Provided information:

● ● ● ● ●

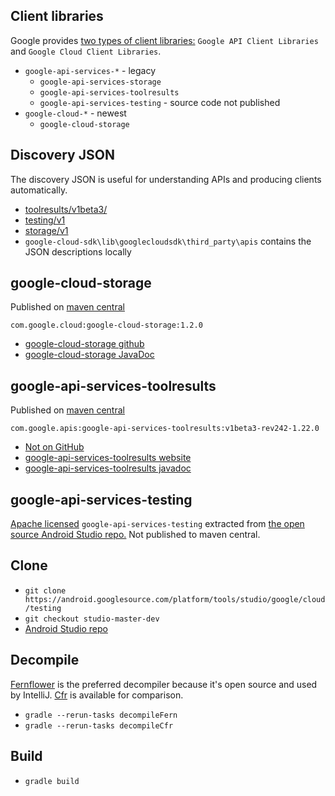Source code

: ## Client libraries

Google provides [two types of client libraries:](https://cloud.google.com/apis/docs/client-libraries-explained) `Google API Client Libraries` and `Google Cloud Client Libraries`.

- `google-api-services-*` - legacy
  - `google-api-services-storage`
  - `google-api-services-toolresults`
  - `google-api-services-testing` - source code not published
- `google-cloud-*` - newest
  - `google-cloud-storage`
  
## Discovery JSON

The discovery JSON is useful for understanding APIs and producing clients automatically.

- [toolresults/v1beta3/](https://www.googleapis.com/discovery/v1/apis/toolresults/v1beta3/rest)
- [testing/v1](https://www.googleapis.com/discovery/v1/apis/testing/v1/rest)
- [storage/v1](https://www.googleapis.com/discovery/v1/apis/storage/v1/rest)
- `google-cloud-sdk\lib\googlecloudsdk\third_party\apis` contains the JSON descriptions locally

## google-cloud-storage

Published on [maven central](https://search.maven.org/#search%7Cga%7C1%7Cg%3A%22com.google.cloud%22%20AND%20a%3A%22google-cloud-storage%22)

`com.google.cloud:google-cloud-storage:1.2.0`

- [google-cloud-storage github](https://github.com/GoogleCloudPlatform/google-cloud-java/tree/master/google-cloud-storage)
- [google-cloud-storage JavaDoc](http://googlecloudplatform.github.io/google-cloud-java/0.20.0/apidocs/?com/google/cloud/storage/package-summary.html)

## google-api-services-toolresults

Published on [maven central](https://search.maven.org/#search%7Cga%7C1%7Cg%3A%22com.google.apis%22%20AND%20a%3A%22google-api-services-toolresults%22)

`com.google.apis:google-api-services-toolresults:v1beta3-rev242-1.22.0`

- [Not on GitHub](https://github.com/google/google-api-java-client)
- [google-api-services-toolresults website](https://developers.google.com/api-client-library/java/apis/toolresults/v1beta3)
- [google-api-services-toolresults javadoc](https://developers.google.com/resources/api-libraries/documentation/toolresults/v1beta3/java/latest/index.html?overview-summary.html)

## google-api-services-testing

[Apache licensed](https://android.googlesource.com/platform/tools/studio/google/cloud/testing/+/studio-master-dev/firebase-testing/lib/licenses/google-api-services-testing.jar-NOTICE) `google-api-services-testing` extracted from [the open source Android Studio repo.](https://android.googlesource.com/platform/tools/studio/google/cloud/testing/+/studio-master-dev/firebase-testing/lib) Not published to maven central.

## Clone
- `git clone https://android.googlesource.com/platform/tools/studio/google/cloud/testing`
- `git checkout studio-master-dev`
- [Android Studio repo](https://android.googlesource.com/platform/tools/studio/google/cloud/testing/+/studio-master-dev/firebase-testing/lib)

## Decompile

[Fernflower](https://github.com/fesh0r/fernflower) is the preferred decompiler because it's open source and used by IntelliJ. [Cfr](http://www.benf.org/other/cfr/) is available for comparison.

- `gradle --rerun-tasks decompileFern`
- `gradle --rerun-tasks decompileCfr`

## Build

- `gradle build`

● ● ● ● ●

Task objective: Return every line of the listing that has the word "JSON" in it.

Task output:
## Discovery JSON
The discovery JSON is useful for understanding APIs and producing clients automatically.
- `google-cloud-sdk\lib\googlecloudsdk\third_party\apis` contains the JSON descriptions locally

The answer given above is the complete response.